*** Opening The data ***

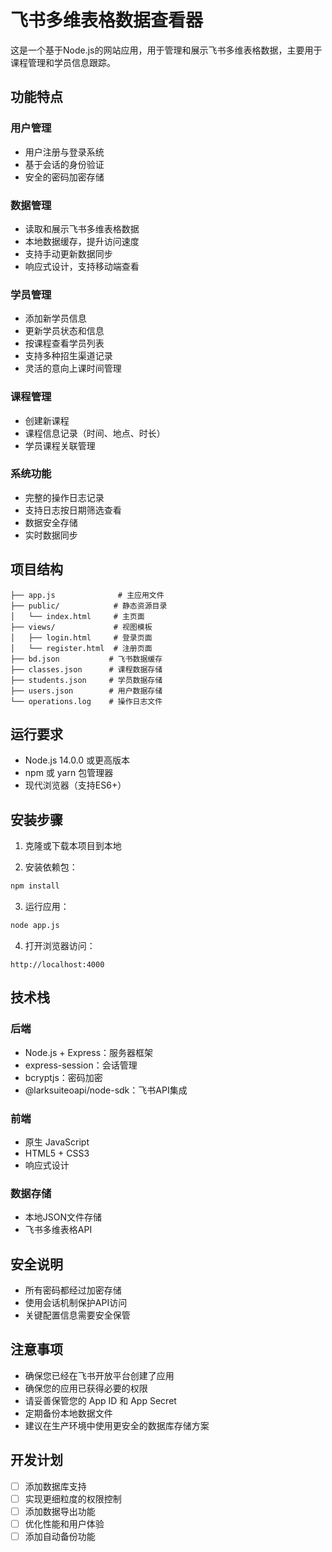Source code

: # 飞书多维表格数据查看器

这是一个基于Node.js的网站应用，用于管理和展示飞书多维表格数据，主要用于课程管理和学员信息跟踪。

## 功能特点

### 用户管理
- 用户注册与登录系统
- 基于会话的身份验证
- 安全的密码加密存储

### 数据管理
- 读取和展示飞书多维表格数据
- 本地数据缓存，提升访问速度
- 支持手动更新数据同步
- 响应式设计，支持移动端查看

### 学员管理
- 添加新学员信息
- 更新学员状态和信息
- 按课程查看学员列表
- 支持多种招生渠道记录
- 灵活的意向上课时间管理

### 课程管理
- 创建新课程
- 课程信息记录（时间、地点、时长）
- 学员课程关联管理

### 系统功能
- 完整的操作日志记录
- 支持日志按日期筛选查看
- 数据安全存储
- 实时数据同步

## 项目结构

```
├── app.js              # 主应用文件
├── public/            # 静态资源目录
│   └── index.html     # 主页面
├── views/             # 视图模板
│   ├── login.html     # 登录页面
│   └── register.html  # 注册页面
├── bd.json           # 飞书数据缓存
├── classes.json      # 课程数据存储
├── students.json     # 学员数据存储
├── users.json        # 用户数据存储
└── operations.log    # 操作日志文件
```

## 运行要求

- Node.js 14.0.0 或更高版本
- npm 或 yarn 包管理器
- 现代浏览器（支持ES6+）

## 安装步骤

1. 克隆或下载本项目到本地

2. 安装依赖包：
```bash
npm install
```

3. 运行应用：
```bash
node app.js
```

4. 打开浏览器访问：
```
http://localhost:4000
```

## 技术栈

### 后端
- Node.js + Express：服务器框架
- express-session：会话管理
- bcryptjs：密码加密
- @larksuiteoapi/node-sdk：飞书API集成

### 前端
- 原生 JavaScript
- HTML5 + CSS3
- 响应式设计

### 数据存储
- 本地JSON文件存储
- 飞书多维表格API

## 安全说明
- 所有密码都经过加密存储
- 使用会话机制保护API访问
- 关键配置信息需要安全保管

## 注意事项

- 确保您已经在飞书开放平台创建了应用
- 确保您的应用已获得必要的权限
- 请妥善保管您的 App ID 和 App Secret
- 定期备份本地数据文件
- 建议在生产环境中使用更安全的数据库存储方案

## 开发计划
- [ ] 添加数据库支持
- [ ] 实现更细粒度的权限控制
- [ ] 添加数据导出功能
- [ ] 优化性能和用户体验
- [ ] 添加自动备份功能 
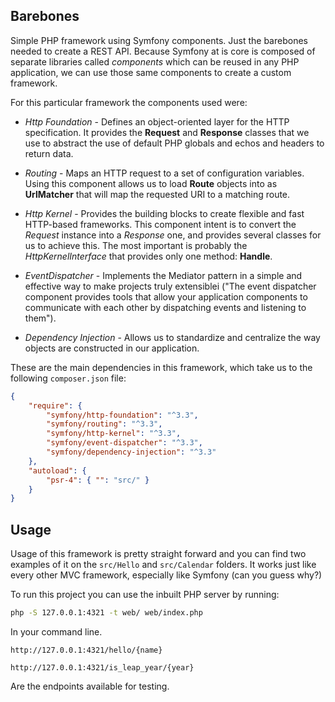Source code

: ## Barebones

Simple PHP framework using Symfony components. Just the barebones needed to create a REST API. Because Symfony at is core is composed of separate libraries called *components* which can be reused in any PHP application, we can use those same components to create a custom framework.

For this particular framework the components used were:

* *Http Foundation* - Defines an object-oriented layer for the HTTP specification. It provides the **Request** and **Response** classes that we use to abstract the use of default PHP globals and echos and headers to return data.

* *Routing* - Maps an HTTP request to a set of configuration variables. Using this component allows us to load **Route** objects into as **UrlMatcher** that will map the requested URI to a matching route.

* *Http Kernel* - Provides the building blocks to create flexible and fast HTTP-based frameworks. This component intent is to convert the *Request* instance into a *Response* one, and provides several classes for us to achieve this. The most important is probably the *HttpKernelInterface* that provides only one method: **Handle**.

* *EventDispatcher* - Implements the Mediator pattern in a simple and effective way to make projects truly extensiblei ("The event dispatcher component provides tools that allow your application components to communicate with each other by dispatching events and listening to them").

* *Dependency Injection* - Allows us to standardize and centralize the way objects are constructed in our application.

These are the main dependencies in this framework, which take us to the following `composer.json` file:

```json
{
    "require": {
        "symfony/http-foundation": "^3.3",
        "symfony/routing": "^3.3",
        "symfony/http-kernel": "^3.3",
		"symfony/event-dispatcher": "^3.3",
        "symfony/dependency-injection": "^3.3"
    },
	"autoload": {
        "psr-4": { "": "src/" }
    }
}
```

## Usage

Usage of this framework is pretty straight forward and you can find two examples of it on the `src/Hello` and `src/Calendar` folders.  It works just like every other MVC framework, especially like Symfony (can you guess why?)

To run this project you can use the inbuilt PHP server by running:

```bash
php -S 127.0.0.1:4321 -t web/ web/index.php
```

In your command line.

`http://127.0.0.1:4321/hello/{name}`

`http://127.0.0.1:4321/is_leap_year/{year}`

Are the endpoints available for testing.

*** Closing The data ***

[Problem to solve]
For the entries above, please state how many lines contain the string "your"; give the number and nothing else.

[Written response]
2